■ **Action item**: Each line below with the word "time" needs to be copied.

--------------------------------

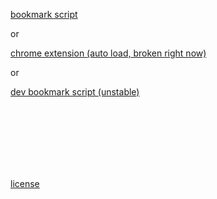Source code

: [bookmark script](https://dtps.js.org/bookmark.txt)

or

[chrome extension (auto load, broken right now)](https://chrome.google.com/webstore/detail/power%20/pakgdifknldaiglefmpkkgfjndemfapo)

or

[dev bookmark script (unstable)](https://dtps.js.org/devbookmark.txt)

<br /><br /><br /><br /><br /><br />

[license](https://github.com/jottocraft/dtps/blob/master/LICENSE)
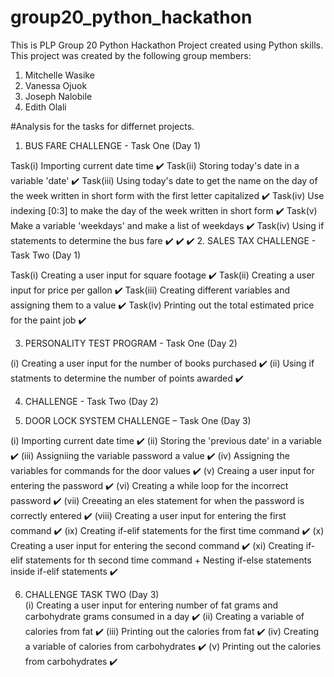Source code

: # group20_python_hackathon
This is PLP Group 20 Python Hackathon Project created using Python skills.
This project was created by the following group members:
1. Mitchelle Wasike
2. Vanessa Ojuok
3. Joseph Nalobile
4. Edith Olali

#Analysis for the tasks for differnet projects.

1. BUS FARE CHALLENGE - Task One (Day 1)

Task(i) Importing current date time ✔️
Task(ii) Storing today's date in a variable 'date' ✔️
Task(iii) Using today's date to get the name on the day of the week written in short form with the first letter capitalized ✔️
Task(iv) Use indexing [0:3] to make the day of the week written in short form ✔️
Task(v) Make a variable 'weekdays' and make a list of weekdays ✔️
Task(iv) Using if statements to determine the bus fare ✔️
 ✔️
 ✔️
2. SALES TAX CHALLENGE - Task Two (Day 1)

Task(i) Creating a user input for square footage ✔️
Task(ii) Creating a user input for price per gallon ✔️
Task(iii) Creating different variables and assigning them to a value ✔️
Task(iv) Printing out the total estimated price for the paint job ✔️ 


3. PERSONALITY TEST PROGRAM - Task One (Day 2)

(i) Creating a user input for the number of books purchased ✔️
(ii) Using if statments to determine the number of points awarded ✔️



4. CHALLENGE - Task Two (Day 2)





5. DOOR LOCK SYSTEM CHALLENGE – Task One (Day 3)

(i) Importing current date time ✔️
(ii) Storing the 'previous date' in a variable ✔️
(iii) Assigniing the variable password a value ✔️
(iv) Assigning the variables for commands for the door values ✔️
(v) Creaing a user input for entering the password ✔️
(vi) Creating a while loop for the incorrect password ✔️
(vii) Creeating an eles statement for when the password is correctly entered ✔️
(viii) Creating a user input for entering the first command ✔️
(ix) Creating if-elif  statements for the first time command ✔️
(x) Creating a user input for entering the second command ✔️
(xi) Creating if- elif statements for th second time command + Nesting if-else statements inside if-elif statements ✔️



6. CHALLENGE TASK TWO (Day 3)   
(i) Creating a user input for entering number of fat grams and  carbohydrate grams consumed in a day ✔️
(ii) Creating a variable of calories from fat ✔️
(iii) Printing out the calories from fat ✔️
(iv) Creating a variable of calories from carbohydrates ✔️
(v) Printing out the calories from carbohydrates ✔️






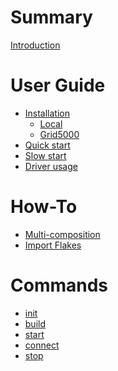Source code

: # Summary

[Introduction](README.md)

# User Guide

- [Installation](install/installation.md)
    - [Local](install/local.md)
    - [Grid5000](install/grid5000.md)
- [Quick start](quick-start.md)
- [Slow start](slow-start.md)
- [Driver usage](driver-usage.md)

# How-To

- [Multi-composition](how-to/multi-composition.md)
- [Import Flakes](how-to/import-flakes.md)

# Commands

- [init](commands/init.md)
- [build](commands/build.md)
- [start](commands/start.md)
- [connect](commands/connect.md)
- [stop](commands/stop.md)

<!-- 
# Zoo / Cookbook

[Melissa](zoo/melissa.md)
[K3S](zoo/k3s.md)
[Hadoop](zoo/hadoop.md)
-->
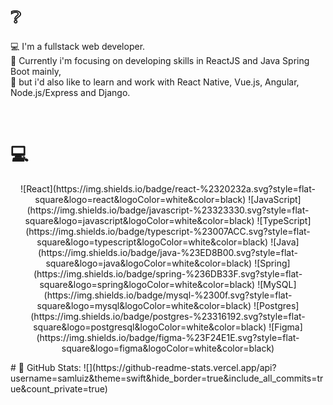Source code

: # ❔
💻 I'm a fullstack web developer.<br>💨 Currently i'm focusing on developing skills in ReactJS and Java Spring Boot mainly,<br>💭 but i'd also like to learn and work with React Native, Vue.js, Angular, Node.js/Express and Django.

<p align="center">
 <a href="https://www.instagram.com/7samuca7" target="_blank"><img alt="" src="https://img.shields.io/badge/Instagram-000?logo=instagram&logoColor=white&style=for-the-badge" style="vertical-align:center" /></a>
<a href="https://twitter.com/7samluiz7" target="_blank"><img alt="" src="https://img.shields.io/badge/Twitter-000?logo=Twitter&logoColor=white&style=for-the-badge" style="vertical-align:center" /></a>
<a href="https://linkedin.com/in/samuelluizrl" target="_blank"><img alt="" src="https://img.shields.io/badge/LinkedIn-000?logo=linkedin&logoColor=white&style=for-the-badge" style="vertical-align:center" /></a></p> 

# 💻
<p align="center">
![React](https://img.shields.io/badge/react-%2320232a.svg?style=flat-square&logo=react&logoColor=white&color=black) ![JavaScript](https://img.shields.io/badge/javascript-%23323330.svg?style=flat-square&logo=javascript&logoColor=white&color=black) ![TypeScript](https://img.shields.io/badge/typescript-%23007ACC.svg?style=flat-square&logo=typescript&logoColor=white&color=black) ![Java](https://img.shields.io/badge/java-%23ED8B00.svg?style=flat-square&logo=java&logoColor=white&color=black) ![Spring](https://img.shields.io/badge/spring-%236DB33F.svg?style=flat-square&logo=spring&logoColor=white&color=black) ![MySQL](https://img.shields.io/badge/mysql-%2300f.svg?style=flat-square&logo=mysql&logoColor=white&color=black) ![Postgres](https://img.shields.io/badge/postgres-%23316192.svg?style=flat-square&logo=postgresql&logoColor=white&color=black) 	![Figma](https://img.shields.io/badge/figma-%23F24E1E.svg?style=flat-square&logo=figma&logoColor=white&color=black)</p>
# 🏁 GitHub Stats:
![](https://github-readme-stats.vercel.app/api?username=samluiz&theme=swift&hide_border=true&include_all_commits=true&count_private=true)
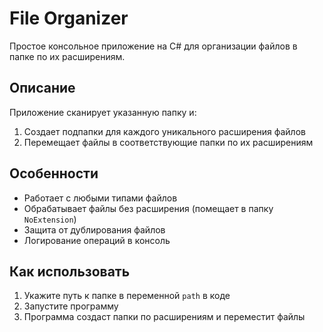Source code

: # File Organizer

Простое консольное приложение на C# для организации файлов в папке по их расширениям.

## Описание

Приложение сканирует указанную папку и:
1. Создает подпапки для каждого уникального расширения файлов
2. Перемещает файлы в соответствующие папки по их расширениям

## Особенности

- Работает с любыми типами файлов
- Обрабатывает файлы без расширения (помещает в папку `NoExtension`)
- Защита от дублирования файлов
- Логирование операций в консоль

## Как использовать

1. Укажите путь к папке в переменной `path` в коде
2. Запустите программу
3. Программа создаст папки по расширениям и переместит файлы
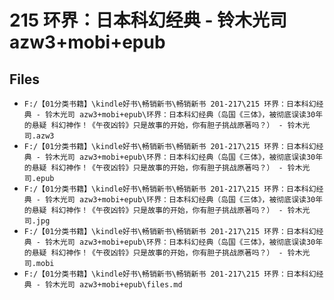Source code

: # 215 环界：日本科幻经典 - 铃木光司 azw3+mobi+epub

## Files

- `F:/【01分类书籍】\kindle好书\畅销新书\畅销新书 201-217\215 环界：日本科幻经典 - 铃木光司 azw3+mobi+epub\环界：日本科幻经典（岛国《三体》，被彻底误读30年的悬疑 科幻神作！《午夜凶铃》只是故事的开始，你有胆子挑战原著吗？） - 铃木光司.azw3`
- `F:/【01分类书籍】\kindle好书\畅销新书\畅销新书 201-217\215 环界：日本科幻经典 - 铃木光司 azw3+mobi+epub\环界：日本科幻经典（岛国《三体》，被彻底误读30年的悬疑 科幻神作！《午夜凶铃》只是故事的开始，你有胆子挑战原著吗？） - 铃木光司.epub`
- `F:/【01分类书籍】\kindle好书\畅销新书\畅销新书 201-217\215 环界：日本科幻经典 - 铃木光司 azw3+mobi+epub\环界：日本科幻经典（岛国《三体》，被彻底误读30年的悬疑 科幻神作！《午夜凶铃》只是故事的开始，你有胆子挑战原著吗？） - 铃木光司.jpg`
- `F:/【01分类书籍】\kindle好书\畅销新书\畅销新书 201-217\215 环界：日本科幻经典 - 铃木光司 azw3+mobi+epub\环界：日本科幻经典（岛国《三体》，被彻底误读30年的悬疑 科幻神作！《午夜凶铃》只是故事的开始，你有胆子挑战原著吗？） - 铃木光司.mobi`
- `F:/【01分类书籍】\kindle好书\畅销新书\畅销新书 201-217\215 环界：日本科幻经典 - 铃木光司 azw3+mobi+epub\files.md`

--------------------------------

■ **Solution for this exercise**:
Task(i) Importing current date time ✔️
(i) Importing current date time ✔️
(ix) Creating if-elif  statements for the first time command ✔️
(xi) Creating if- elif statements for th second time command + Nesting if-else statements inside if-elif statements ✔️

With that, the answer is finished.